About this exercise
The output consists only of the lines from the one with "Group Chat feature." through the end of the records, each printed exactly, and contains no pictures.

Dataset content
□ □ □ □
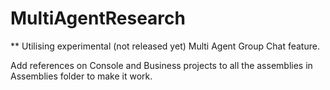 # MultiAgentResearch

** Utilising experimental (not released yet) Multi Agent Group Chat feature.

Add references on Console and Business projects to all the assemblies in Assemblies folder to make it work.
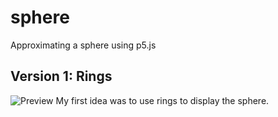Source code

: # sphere
Approximating a sphere using p5.js

## Version 1: Rings
![Preview](rings/preview.gif)
My first idea was to use rings to display the sphere.
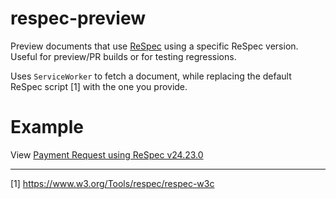 # respec-preview

Preview documents that use [ReSpec](https://github.com/w3c/respec) using a specific ReSpec version. Useful for preview/PR builds or for testing regressions.

Uses `ServiceWorker` to fetch a document, while replacing the default ReSpec script [1] with the one you provide. 

# Example

View [Payment Request using ReSpec v24.23.0](https://sidvishnoi.github.io/respec-preview/?spec=https%3A%2F%2Fw3c.github.io%2Fpayment-request%2F&version=https%3A%2F%2Funpkg.com%2Frespec%4024.23.0%2Fbuilds%2Frespec-w3c-common.js)

---

[1] https://www.w3.org/Tools/respec/respec-w3c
□ □ □ □
Response box
** Utilising experimental (not released yet) Multi Agent Group Chat feature.

Add references on Console and Business projects to all the assemblies in Assemblies folder to make it work.
Source code

: # sphere
Approximating a sphere using p5.js

## Version 1: Rings
![Preview](rings/preview.gif)
My first idea was to use rings to display the sphere.
 # respec-preview

Preview documents that use [ReSpec](https://github.com/w3c/respec) using a specific ReSpec version. Useful for preview/PR builds or for testing regressions.

Uses `ServiceWorker` to fetch a document, while replacing the default ReSpec script [1] with the one you provide. 

# Example

View [Payment Request using ReSpec v24.23.0](https://sidvishnoi.github.io/respec-preview/?spec=https%3A%2F%2Fw3c.github.io%2Fpayment-request%2F&version=https%3A%2F%2Funpkg.com%2Frespec%4024.23.0%2Fbuilds%2Frespec-w3c-common.js)

---

[1] https://www.w3.org/Tools/respec/respec-w3c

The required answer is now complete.